(Saved entries)
──────────────────────────────

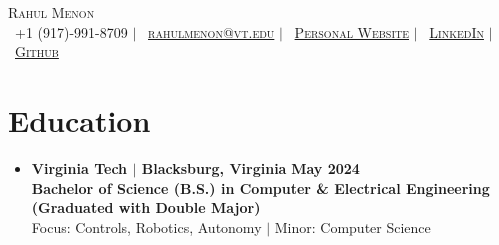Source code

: \documentclass[letterpaper,11pt]{article}
\begin{document}
\pagestyle{empty} %




\begin{center}
    \Huge \scshape Rahul Menon \\
    \small
    \faPhone\ +1 (917)-991-8709 $|$ 
    \faEnvelope\ \href{mailto:rahulmenon@vt.edu}{rahulmenon@vt.edu} $|$ 
    \faGlobe\ \href{https://rmenon.netlify.app/}{Personal Website} $|$ 
    \faLinkedinSquare\ \href{https://www.linkedin.com/in/rahul-ajk-m}{LinkedIn} $|$ 
    \faGithub\ \href{https://github.com/rm1738}{Github}
\end{center}



\section{Education}
\begin{itemize}[leftmargin=0mm, label={}, itemsep=0pt]
  \item \textbf{Virginia Tech $|$ \textnormal{Blacksburg, Virginia}} \hfill {\textbf{May 2024}} \\
  \textbf{Bachelor of Science  (B.S.) in Computer \& Electrical Engineering (Graduated with Double Major)} \\
Focus: Controls, Robotics, Autonomy $|$ Minor: Computer Science
\end{itemize}




\end{document}
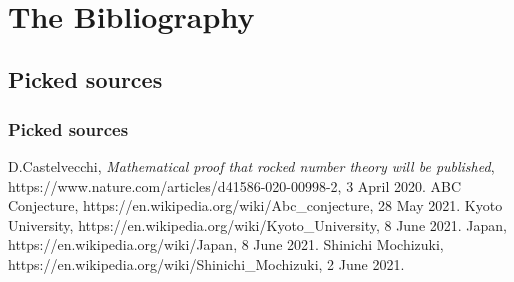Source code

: \documentclass[9pt]{beamer}
\begin{document}
\begin{frame}
\begin{columns}
\begin{centering}
                    \end{centering}
                    \\\vspace{0.50cm}
            \end{columns}
        \end{frame}
        
    \section{The Bibliography}
    
        \subsection{Picked sources}
        \begin{frame}
            \frametitle{Picked sources}
            \begin{thebibliography}{XXX}
                D.Castelvecchi, \textit{Mathematical proof that rocked number theory will be published}, https://www.nature.com/articles/d41586-020-00998-2, 3 April 2020.
                ABC Conjecture, https://en.wikipedia.org/wiki/Abc\_conjecture, 28 May 2021.
                Kyoto University, https://en.wikipedia.org/wiki/Kyoto\_University, 8 June 2021.
                Japan, https://en.wikipedia.org/wiki/Japan, 8 June 2021.
                Shinichi Mochizuki, https://en.wikipedia.org/wiki/Shinichi\_Mochizuki, 2 June 2021.
            \end{thebibliography}
        \end{frame}
        
\end{document}
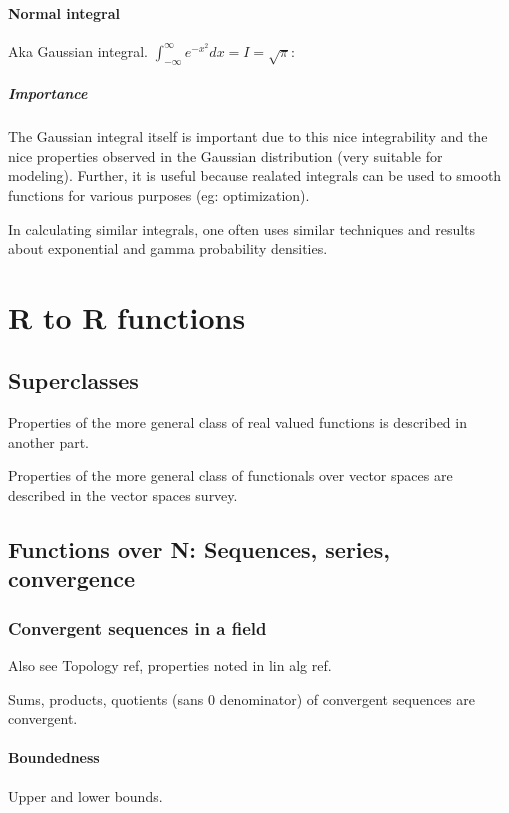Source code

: \documentclass[oneside, article]{memoir}
\begin{document}
\subsection{Normal integral}
Aka Gaussian integral.
$\int_{-\infty}^{\infty}e^{-x^{2}}dx = I = \sqrt{\pi}$: \\

\subsubsection{Importance}
The Gaussian integral itself is important due to this nice integrability and the nice properties observed in the Gaussian distribution (very suitable for modeling). Further, it is useful because realated integrals can be used to smooth functions for various purposes (eg: optimization).

In calculating similar integrals, one often uses similar techniques and results about exponential and gamma probability densities.

\part{R to R functions}
\chapter{Superclasses}
Properties of the more general class of real valued functions is described in another part.

Properties of the more general class of functionals over vector spaces are described in the vector spaces survey.

\chapter{Functions over N: Sequences, series, convergence}
\section{Convergent sequences  in a field}
Also see Topology ref, properties noted in lin alg ref.

Sums, products, quotients (sans 0 denominator) of convergent sequences are convergent.

\subsection{Boundedness}
Upper and lower bounds.
\end{document}
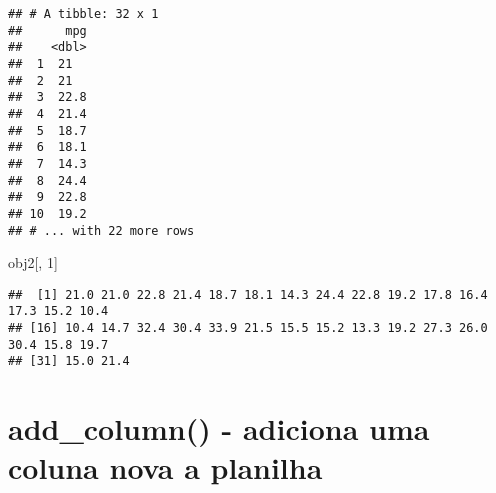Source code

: \documentclass[]{book}
\newenvironment{Shaded}{\begin{snugshade}}{\end{snugshade}}
\newcommand{\CommentTok}[1]{\textcolor[rgb]{0.56,0.35,0.01}{\textit{#1}}}
\newcommand{\DataTypeTok}[1]{\textcolor[rgb]{0.13,0.29,0.53}{#1}}
\newcommand{\DecValTok}[1]{\textcolor[rgb]{0.00,0.00,0.81}{#1}}
\newcommand{\KeywordTok}[1]{\textcolor[rgb]{0.13,0.29,0.53}{\textbf{#1}}}
\newcommand{\NormalTok}[1]{#1}
\newcommand{\OperatorTok}[1]{\textcolor[rgb]{0.81,0.36,0.00}{\textbf{#1}}}
\newcommand{\StringTok}[1]{\textcolor[rgb]{0.31,0.60,0.02}{#1}}
\begin{document}
\begin{Shaded}
\end{Shaded}

\begin{verbatim}
## # A tibble: 32 x 1
##      mpg
##    <dbl>
##  1  21  
##  2  21  
##  3  22.8
##  4  21.4
##  5  18.7
##  6  18.1
##  7  14.3
##  8  24.4
##  9  22.8
## 10  19.2
## # ... with 22 more rows
\end{verbatim}

\begin{Shaded}
\begin{Highlighting}[]
\NormalTok{obj2[, }\DecValTok{1}\NormalTok{]}
\end{Highlighting}
\end{Shaded}

\begin{verbatim}
##  [1] 21.0 21.0 22.8 21.4 18.7 18.1 14.3 24.4 22.8 19.2 17.8 16.4 17.3 15.2 10.4
## [16] 10.4 14.7 32.4 30.4 33.9 21.5 15.5 15.2 13.3 19.2 27.3 26.0 30.4 15.8 19.7
## [31] 15.0 21.4
\end{verbatim}

\hypertarget{add_column---adiciona-uma-coluna-nova-a-planilha}{%
\section{add\_column() - adiciona uma coluna nova a planilha}\label{add_column---adiciona-uma-coluna-nova-a-planilha}}

\begin{Shaded}
\end{Shaded}
\end{document}
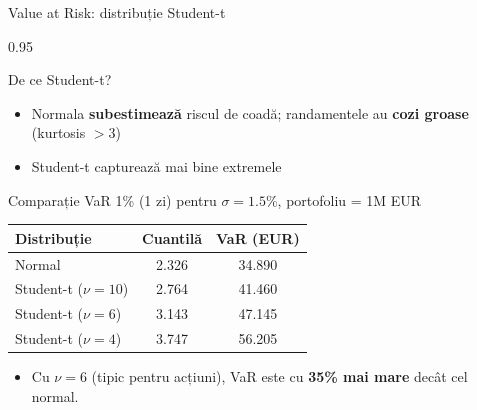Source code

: \documentclass[9pt, aspectratio=169, t]{beamer}
\begin{document}
\begin{frame}{Value at Risk: distribuție Student-t}
    \small
    \begin{cminipage}{0.95\textwidth}
        \begin{block}{De ce Student-t?}
            \begin{itemize}\setlength{\itemsep}{0pt}
                \item Normala \textbf{subestimează} riscul de coadă; randamentele au \textbf{cozi groase} (kurtosis $> 3$)
                \item Student-t capturează mai bine extremele
            \end{itemize}
        \end{block}
        \vspace{-0.2cm}
        \begin{exampleblock}{Comparație VaR 1\% (1 zi) pentru $\sigma = 1.5\%$, portofoliu = 1M EUR}
            \begin{center}
                \begin{tabular}{lcc}
                    \toprule
                    \textbf{Distribuție} & \textbf{Cuantilă} & \textbf{VaR (EUR)} \\
                    \midrule
                    Normal & 2.326 & 34.890 \\
                    Student-t ($\nu = 10$) & 2.764 & 41.460 \\
                    Student-t ($\nu = 6$) & 3.143 & 47.145 \\
                    Student-t ($\nu = 4$) & 3.747 & 56.205 \\
                    \bottomrule
                \end{tabular}
            \end{center}
            \begin{itemize}\setlength{\itemsep}{0pt}
                \item Cu $\nu = 6$ (tipic pentru acțiuni), VaR este cu \textbf{35\% mai mare} decât cel normal.
            \end{itemize}
        \end{exampleblock}
    \end{cminipage}
\end{frame}
\end{document}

──────────────────────────────

#### [What to work on]
The answer must consist of every line above that contains the word "coluna".

#### [Answer area]
\hypertarget{add_column---adiciona-uma-coluna-nova-a-planilha}{%
\section{add\_column() - adiciona uma coluna nova a planilha}\label{add_column---adiciona-uma-coluna-nova-a-planilha}}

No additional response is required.